この恋、上方修正銘柄です!

 土曜と日曜の午前中まで、九条のテラススイートでずっと一緒に過ごした。

「1週間、いや2週間……電話も何もつながらんかもしれんけど、必ず連絡する。だから、何が起きても俺のこと、信じて待ってて欲しい」
「……どうしたの、急に」
 九条の腕と足が絡まる、気だるい体を動かし、顔を見上げる。
「何かあった?……九条くん?」
 返事の代わりに両手首をとられ、ベッドに組み敷かれた。

「何で九条吏やってこと、直ぐ名乗らんかったかって、俺に聞いたことあったよな」
「……うん」
「もっともらしい理由があるにはあるけど、それも携帯パクられた時とおんなじ言い訳かもなって最近思う。……昔の俺はええ加減な奴やったし、忘れられてるなら別にそれでも良いと思ってた。高辻にしても、俺の記憶にいる高辻のままなわけない、人なんて変わってしまうもんや、そう思ってた。

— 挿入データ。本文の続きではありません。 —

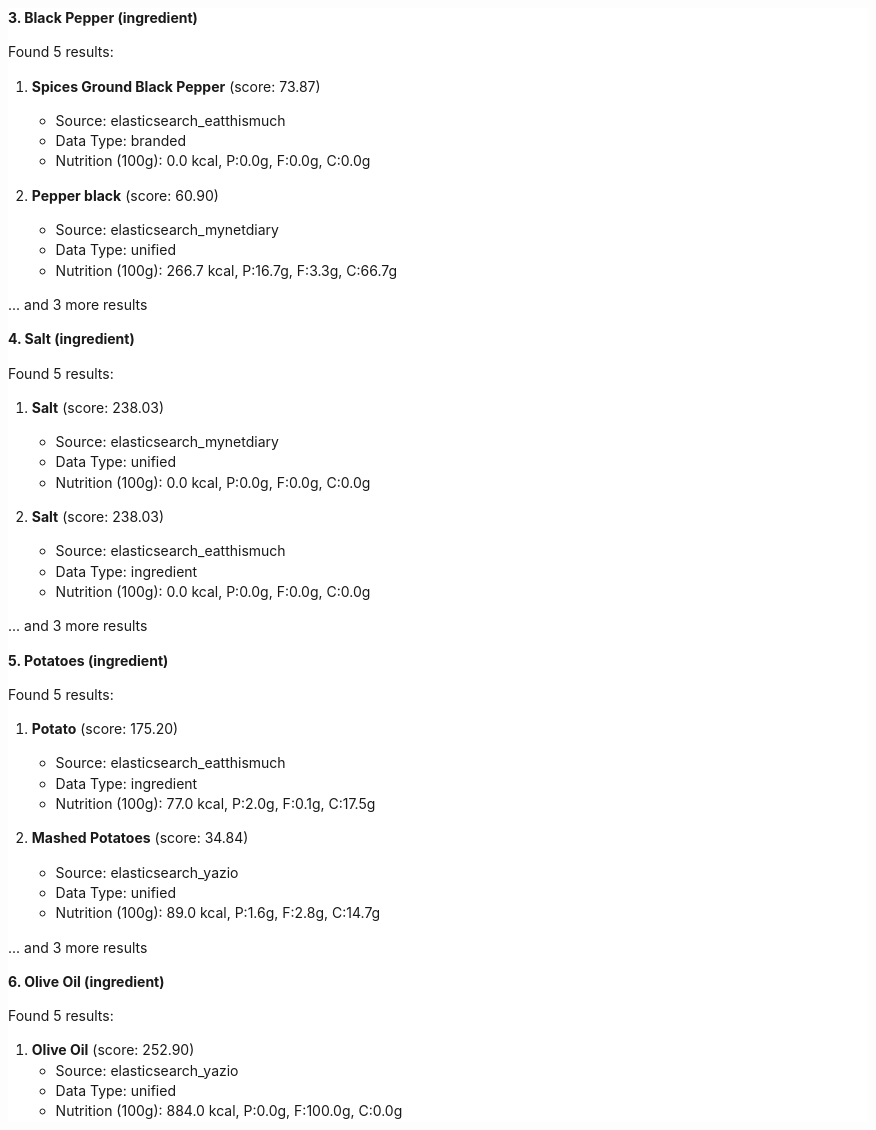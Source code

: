 
**3. Black Pepper (ingredient)**

Found 5 results:

   1. **Spices Ground Black Pepper** (score: 73.87)
      - Source: elasticsearch_eatthismuch
      - Data Type: branded
      - Nutrition (100g): 0.0 kcal, P:0.0g, F:0.0g, C:0.0g

   2. **Pepper black** (score: 60.90)
      - Source: elasticsearch_mynetdiary
      - Data Type: unified
      - Nutrition (100g): 266.7 kcal, P:16.7g, F:3.3g, C:66.7g

   ... and 3 more results


**4. Salt (ingredient)**

Found 5 results:

   1. **Salt** (score: 238.03)
      - Source: elasticsearch_mynetdiary
      - Data Type: unified
      - Nutrition (100g): 0.0 kcal, P:0.0g, F:0.0g, C:0.0g

   2. **Salt** (score: 238.03)
      - Source: elasticsearch_eatthismuch
      - Data Type: ingredient
      - Nutrition (100g): 0.0 kcal, P:0.0g, F:0.0g, C:0.0g

   ... and 3 more results


**5. Potatoes (ingredient)**

Found 5 results:

   1. **Potato** (score: 175.20)
      - Source: elasticsearch_eatthismuch
      - Data Type: ingredient
      - Nutrition (100g): 77.0 kcal, P:2.0g, F:0.1g, C:17.5g

   2. **Mashed Potatoes** (score: 34.84)
      - Source: elasticsearch_yazio
      - Data Type: unified
      - Nutrition (100g): 89.0 kcal, P:1.6g, F:2.8g, C:14.7g

   ... and 3 more results


**6. Olive Oil (ingredient)**

Found 5 results:

   1. **Olive Oil** (score: 252.90)
      - Source: elasticsearch_yazio
      - Data Type: unified
      - Nutrition (100g): 884.0 kcal, P:0.0g, F:100.0g, C:0.0g
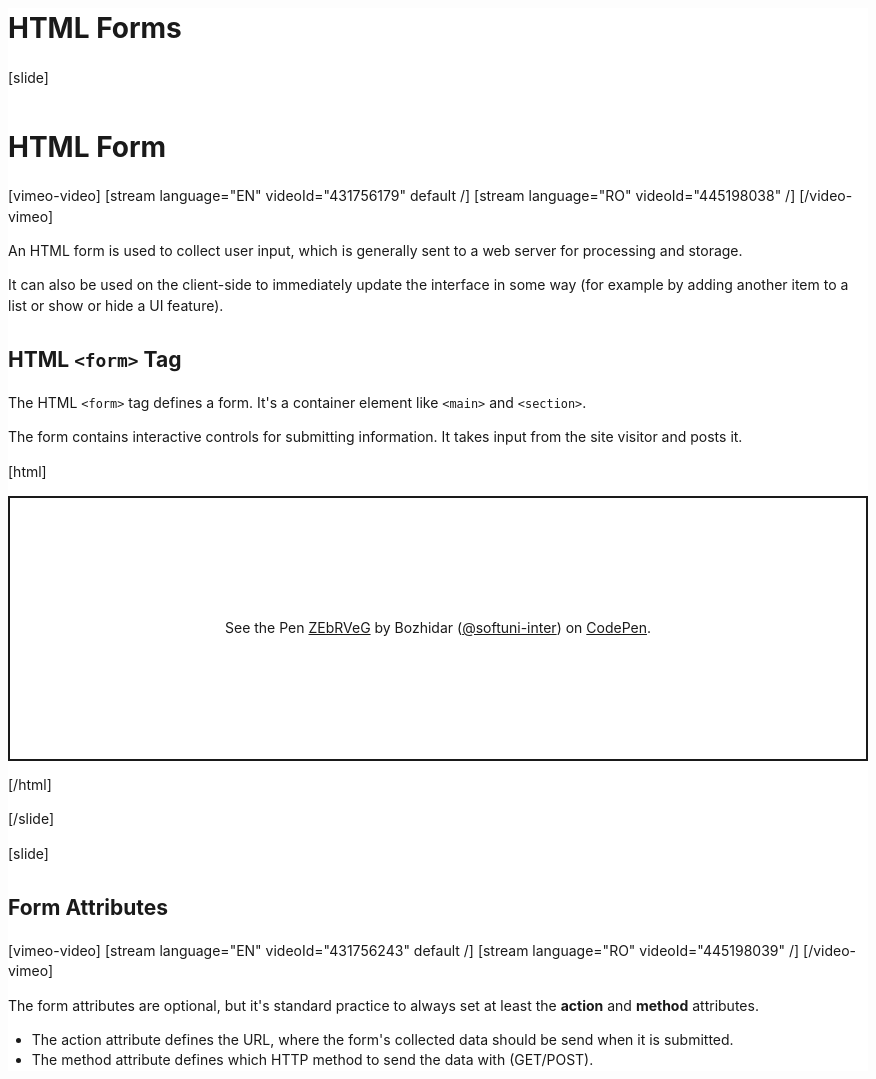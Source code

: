 # HTML Forms

[slide]
# HTML Form

[vimeo-video]
[stream language="EN" videoId="431756179" default /]
[stream language="RO" videoId="445198038" /]
[/video-vimeo]

An HTML form is used to collect user input, which is generally sent to a web server for processing and storage.

It can also be used on the client-side to immediately update the interface in some way (for example by adding another item to a list or show or hide a UI feature).

## HTML `<form>` Tag

The HTML `<form>` tag defines a form. It's a container element like `<main>` and `<section>`.

The form contains interactive controls for submitting information. It takes input from the site visitor and posts it.

[html]
<p class="codepen" data-height="265" data-theme-id="39135" data-default-tab="html,result" data-user="softuni-inter" data-slug-hash="ZEbRVeG" style="height: 265px; box-sizing: border-box; display: flex; align-items: center; justify-content: center; border: 2px solid; margin: 1em 0; padding: 1em;" data-pen-title="ZEbRVeG">
  <span>See the Pen <a href="https://codepen.io/softuni-inter/pen/ZEbRVeG">
  ZEbRVeG</a> by Bozhidar (<a href="https://codepen.io/softuni-inter">@softuni-inter</a>)
  on <a href="https://codepen.io">CodePen</a>.</span>
</p>
<script async src="https://static.codepen.io/assets/embed/ei.js"></script>
[/html]

[/slide]

[slide]

## Form Attributes

[vimeo-video]
[stream language="EN" videoId="431756243" default /]
[stream language="RO" videoId="445198039" /]
[/video-vimeo]

The form attributes are optional, but it's standard practice to always set at least the **action** and **method** attributes.
* The action attribute defines the URL, where the form's collected data should be send when it is submitted.
* The method attribute defines which HTTP method to send the data with (GET/POST).
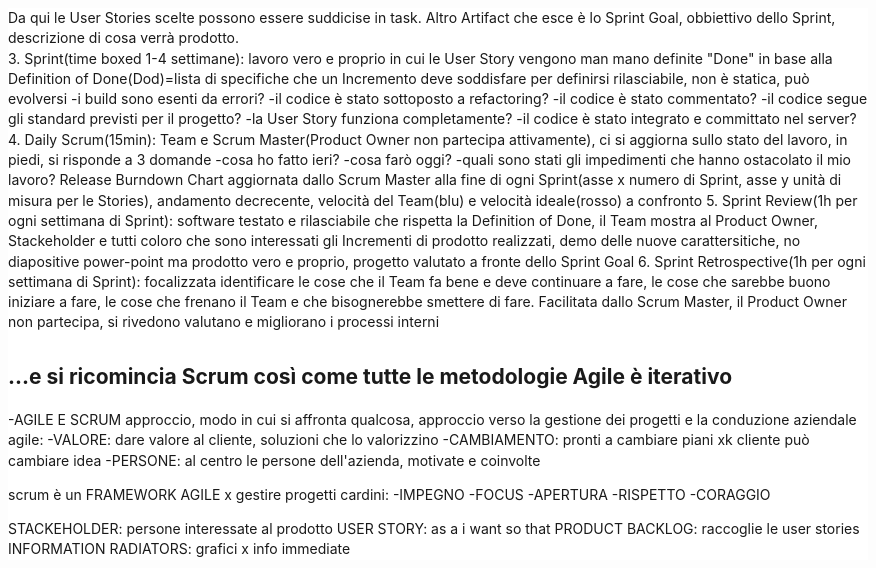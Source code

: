 Da qui le User Stories scelte possono essere suddicise in task.
Altro Artifact che esce è lo Sprint Goal, obbiettivo dello Sprint, descrizione di cosa verrà prodotto.  
3. Sprint(time boxed 1-4 settimane): lavoro vero e proprio in cui le User Story vengono man mano definite "Done" in base alla Definition of Done(Dod)=lista di specifiche che un Incremento deve 
soddisfare per definirsi rilasciabile, non è statica, può evolversi
-i build sono esenti da errori?
-il codice è stato sottoposto a refactoring?
-il codice è stato commentato?
-il codice segue gli standard previsti per il progetto?
-la User Story funziona completamente?
-il codice è stato integrato e committato nel server?
4. Daily Scrum(15min): Team e Scrum Master(Product Owner non partecipa attivamente), ci si aggiorna sullo stato del lavoro, in piedi, si risponde a 3 domande
-cosa ho fatto ieri?
-cosa farò oggi?
-quali sono stati gli impedimenti che hanno ostacolato il mio lavoro?
Release Burndown Chart aggiornata dallo Scrum Master alla fine di ogni Sprint(asse x numero di Sprint, asse y unità di misura per le Stories), andamento decrecente, 
velocità del Team(blu) e velocità ideale(rosso) a confronto
5. Sprint Review(1h per ogni settimana di Sprint): software testato e rilasciabile che rispetta la Definition of Done, il Team mostra al Product Owner, 
Stackeholder e tutti coloro che sono interessati gli Incrementi di prodotto realizzati, demo delle nuove carattersitiche, 
no diapositive power-point ma prodotto vero e proprio, progetto valutato  a fronte dello Sprint Goal
6. Sprint Retrospective(1h per ogni settimana di Sprint): focalizzata identificare le cose che il Team fa bene e deve continuare a fare, 
le cose che sarebbe buono iniziare a fare, le cose che frenano il Team e che bisognerebbe smettere di fare. Facilitata dallo Scrum Master, 
il Product Owner non partecipa, si rivedono valutano e migliorano i processi interni

...e si ricomincia
Scrum così come tutte le metodologie Agile è iterativo
------
-AGILE E SCRUM
approccio, modo in cui si affronta qualcosa, approccio verso la gestione  dei progetti e la conduzione aziendale
agile:
-VALORE: dare valore al cliente, soluzioni che lo valorizzino
-CAMBIAMENTO: pronti a cambiare piani xk cliente può cambiare idea
-PERSONE: al centro le persone dell'azienda, motivate e coinvolte

scrum è un FRAMEWORK AGILE x gestire progetti
cardini:
-IMPEGNO
-FOCUS
-APERTURA
-RISPETTO
-CORAGGIO
   
STACKEHOLDER: persone interessate al prodotto
USER STORY: as a <type of user> i want <goal> so that <reason>
PRODUCT BACKLOG: raccoglie le user stories
INFORMATION RADIATORS: grafici x info immediate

そやのに知れば知るほど、高校時代と全然変わってなくて。気付いたらまた、昔と同じように好きになってた」
 拘束が緩んだ手を伸ばし、頬に触れる。
「九条くんは、私が知ってる九条くんとは、やっぱり少し違ってて。九条アーヴィングと九条吏、両方を見せられて、気がついたら昔よりもずっと好きになってた」
「……なにそれ。俺の好きが負けてるみたいやん」
「だって、そうだもん」
「なら、今から教えたる。俺が高辻のこと、どんだけ好きで、どんだけ大事で、どんだけ飢えてるか」

 九条は脇にあったバスローブの紐を手に取った。